- _About this task_
Find every line in the records below that contains "textbf", and copy it.

- _Available data_
◆ ◆ ◆ ◆ ◆
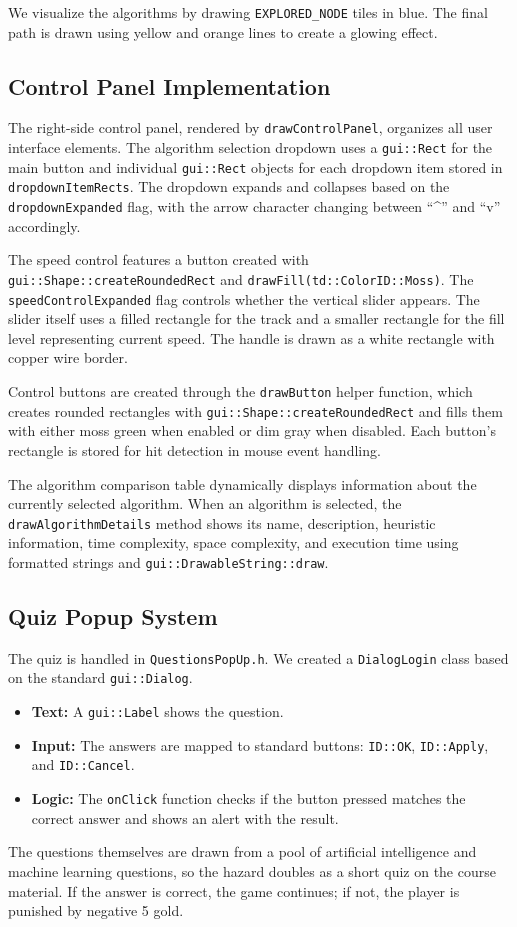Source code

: \documentclass[12pt, a4paper]{article}
\newcommand{\code}[1]{\texttt{#1}}
\begin{document}
We visualize the algorithms by drawing \code{EXPLORED\_NODE} tiles in blue. The final path is drawn using yellow and orange lines to create a glowing effect.

\subsection{Control Panel Implementation}
The right-side control panel, rendered by \code{drawControlPanel}, organizes all user interface elements. The algorithm selection dropdown uses a \code{gui::Rect} for the main button and individual \code{gui::Rect} objects for each dropdown item stored in \code{dropdownItemRects}. The dropdown expands and collapses based on the \code{dropdownExpanded} flag, with the arrow character changing between ``\^{}'' and ``v'' accordingly.

The speed control features a button created with \code{gui::Shape::createRoundedRect} and \code{drawFill(td::ColorID::Moss)}. The \code{speedControlExpanded} flag controls whether the vertical slider appears. The slider itself uses a filled rectangle for the track and a smaller rectangle for the fill level representing current speed. The handle is drawn as a white rectangle with copper wire border.

Control buttons are created through the \code{drawButton} helper function, which creates rounded rectangles with \code{gui::Shape::createRoundedRect} and fills them with either moss green when enabled or dim gray when disabled. Each button's rectangle is stored for hit detection in mouse event handling.

The algorithm comparison table dynamically displays information about the currently selected algorithm. When an algorithm is selected, the \code{drawAlgorithmDetails} method shows its name, description, heuristic information, time complexity, space complexity, and execution time using formatted strings and \code{gui::DrawableString::draw}.

\subsection{Quiz Popup System}
The quiz is handled in \code{QuestionsPopUp.h}. We created a \code{DialogLogin} class based on the standard \code{gui::Dialog}.
\begin{itemize}
    \item \textbf{Text:} A \code{gui::Label} shows the question.
    \item \textbf{Input:} The answers are mapped to standard buttons: \code{ID::OK}, \code{ID::Apply}, and \code{ID::Cancel}.
    \item \textbf{Logic:} The \code{onClick} function checks if the button pressed matches the correct answer and shows an alert with the result.
\end{itemize}
The questions themselves are drawn from a pool of artificial intelligence and machine learning questions, so the hazard doubles as a short quiz on the course material. If the answer is correct, the game continues; if not, the player is punished by negative 5 gold.
\end{document}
◆ ◆ ◆ ◆ ◆
- _Solution to this problem_
    \item \textbf{Text:} A \code{gui::Label} shows the question.
    \item \textbf{Input:} The answers are mapped to standard buttons: \code{ID::OK}, \code{ID::Apply}, and \code{ID::Cancel}.
    \item \textbf{Logic:} The \code{onClick} function checks if the button pressed matches the correct answer and shows an alert with the result.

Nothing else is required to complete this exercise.